- **Exercise description**
Instruction for the data below: set down exactly the lines from the line with "## Installation" to the line with "to manage Xcode", inclusive, and no others.

- **Provided data**
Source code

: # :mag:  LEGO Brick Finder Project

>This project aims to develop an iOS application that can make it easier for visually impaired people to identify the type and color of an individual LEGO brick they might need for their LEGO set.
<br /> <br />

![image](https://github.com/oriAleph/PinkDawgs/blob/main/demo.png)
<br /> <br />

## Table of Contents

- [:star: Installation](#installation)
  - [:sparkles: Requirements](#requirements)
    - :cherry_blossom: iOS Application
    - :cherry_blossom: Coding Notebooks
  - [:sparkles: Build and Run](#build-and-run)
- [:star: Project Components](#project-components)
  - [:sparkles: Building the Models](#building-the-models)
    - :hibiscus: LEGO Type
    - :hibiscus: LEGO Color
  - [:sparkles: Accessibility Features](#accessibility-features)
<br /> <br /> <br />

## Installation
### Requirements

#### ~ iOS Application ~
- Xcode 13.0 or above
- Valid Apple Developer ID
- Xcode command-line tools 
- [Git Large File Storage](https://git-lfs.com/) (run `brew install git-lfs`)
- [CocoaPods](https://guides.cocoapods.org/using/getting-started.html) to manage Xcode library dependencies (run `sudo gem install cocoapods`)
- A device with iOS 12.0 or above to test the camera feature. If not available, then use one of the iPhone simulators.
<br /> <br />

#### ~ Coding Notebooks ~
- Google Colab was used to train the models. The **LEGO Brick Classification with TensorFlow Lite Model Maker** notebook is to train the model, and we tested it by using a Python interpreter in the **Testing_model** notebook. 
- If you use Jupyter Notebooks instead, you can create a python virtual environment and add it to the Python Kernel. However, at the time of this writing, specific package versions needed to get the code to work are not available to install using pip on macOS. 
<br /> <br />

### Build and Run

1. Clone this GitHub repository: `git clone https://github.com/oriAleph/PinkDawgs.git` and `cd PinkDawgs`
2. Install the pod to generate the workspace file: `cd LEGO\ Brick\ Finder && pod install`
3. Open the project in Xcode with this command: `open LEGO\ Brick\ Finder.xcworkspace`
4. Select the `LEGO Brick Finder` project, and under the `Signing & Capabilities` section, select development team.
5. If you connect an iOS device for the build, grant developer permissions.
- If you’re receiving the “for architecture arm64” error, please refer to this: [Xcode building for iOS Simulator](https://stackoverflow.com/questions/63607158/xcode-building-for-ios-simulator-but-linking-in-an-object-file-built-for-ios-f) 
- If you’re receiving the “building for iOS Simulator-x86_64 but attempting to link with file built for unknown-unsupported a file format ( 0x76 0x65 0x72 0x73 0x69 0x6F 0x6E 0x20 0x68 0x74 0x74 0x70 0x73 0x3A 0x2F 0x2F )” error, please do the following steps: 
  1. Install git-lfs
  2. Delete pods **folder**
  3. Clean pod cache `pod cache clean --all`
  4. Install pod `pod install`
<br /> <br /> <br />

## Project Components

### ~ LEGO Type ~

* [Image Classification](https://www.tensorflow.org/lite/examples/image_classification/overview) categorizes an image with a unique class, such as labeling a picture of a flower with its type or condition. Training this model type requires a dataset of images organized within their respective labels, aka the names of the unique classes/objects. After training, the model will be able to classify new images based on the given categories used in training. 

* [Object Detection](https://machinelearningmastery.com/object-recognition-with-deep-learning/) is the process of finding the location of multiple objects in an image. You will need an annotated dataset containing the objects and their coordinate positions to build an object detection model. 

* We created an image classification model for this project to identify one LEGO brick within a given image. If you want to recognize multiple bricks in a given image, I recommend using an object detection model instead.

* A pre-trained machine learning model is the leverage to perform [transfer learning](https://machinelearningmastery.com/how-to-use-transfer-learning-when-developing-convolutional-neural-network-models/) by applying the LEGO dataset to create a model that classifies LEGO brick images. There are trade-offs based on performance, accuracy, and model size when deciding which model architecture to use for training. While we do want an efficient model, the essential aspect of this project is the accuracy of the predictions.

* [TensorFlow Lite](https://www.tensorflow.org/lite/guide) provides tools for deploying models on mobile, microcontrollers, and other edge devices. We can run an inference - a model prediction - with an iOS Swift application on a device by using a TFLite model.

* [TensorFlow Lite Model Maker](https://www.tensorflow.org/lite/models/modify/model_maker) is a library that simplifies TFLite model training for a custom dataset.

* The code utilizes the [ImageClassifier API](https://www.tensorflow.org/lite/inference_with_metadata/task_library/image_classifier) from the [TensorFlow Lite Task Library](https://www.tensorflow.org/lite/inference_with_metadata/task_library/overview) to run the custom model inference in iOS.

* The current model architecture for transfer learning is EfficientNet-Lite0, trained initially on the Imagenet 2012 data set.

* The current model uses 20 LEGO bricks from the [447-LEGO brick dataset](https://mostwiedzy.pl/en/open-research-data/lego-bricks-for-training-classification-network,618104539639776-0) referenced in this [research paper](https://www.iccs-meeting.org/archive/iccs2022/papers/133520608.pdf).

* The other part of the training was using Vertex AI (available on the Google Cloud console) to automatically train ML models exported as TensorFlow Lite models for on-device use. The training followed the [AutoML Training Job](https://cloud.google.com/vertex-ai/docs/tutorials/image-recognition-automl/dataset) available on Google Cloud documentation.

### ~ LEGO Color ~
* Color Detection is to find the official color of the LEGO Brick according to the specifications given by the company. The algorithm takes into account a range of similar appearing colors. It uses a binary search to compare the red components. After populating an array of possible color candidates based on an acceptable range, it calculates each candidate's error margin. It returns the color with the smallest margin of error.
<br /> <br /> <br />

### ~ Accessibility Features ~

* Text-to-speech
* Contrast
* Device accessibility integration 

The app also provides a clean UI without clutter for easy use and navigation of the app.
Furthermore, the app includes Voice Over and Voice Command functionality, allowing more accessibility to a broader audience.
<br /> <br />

- **Written answer**
## Installation
### Requirements

#### ~ iOS Application ~
- Xcode 13.0 or above
- Valid Apple Developer ID
- Xcode command-line tools 
- [Git Large File Storage](https://git-lfs.com/) (run `brew install git-lfs`)
- [CocoaPods](https://guides.cocoapods.org/using/getting-started.html) to manage Xcode library dependencies (run `sudo gem install cocoapods`)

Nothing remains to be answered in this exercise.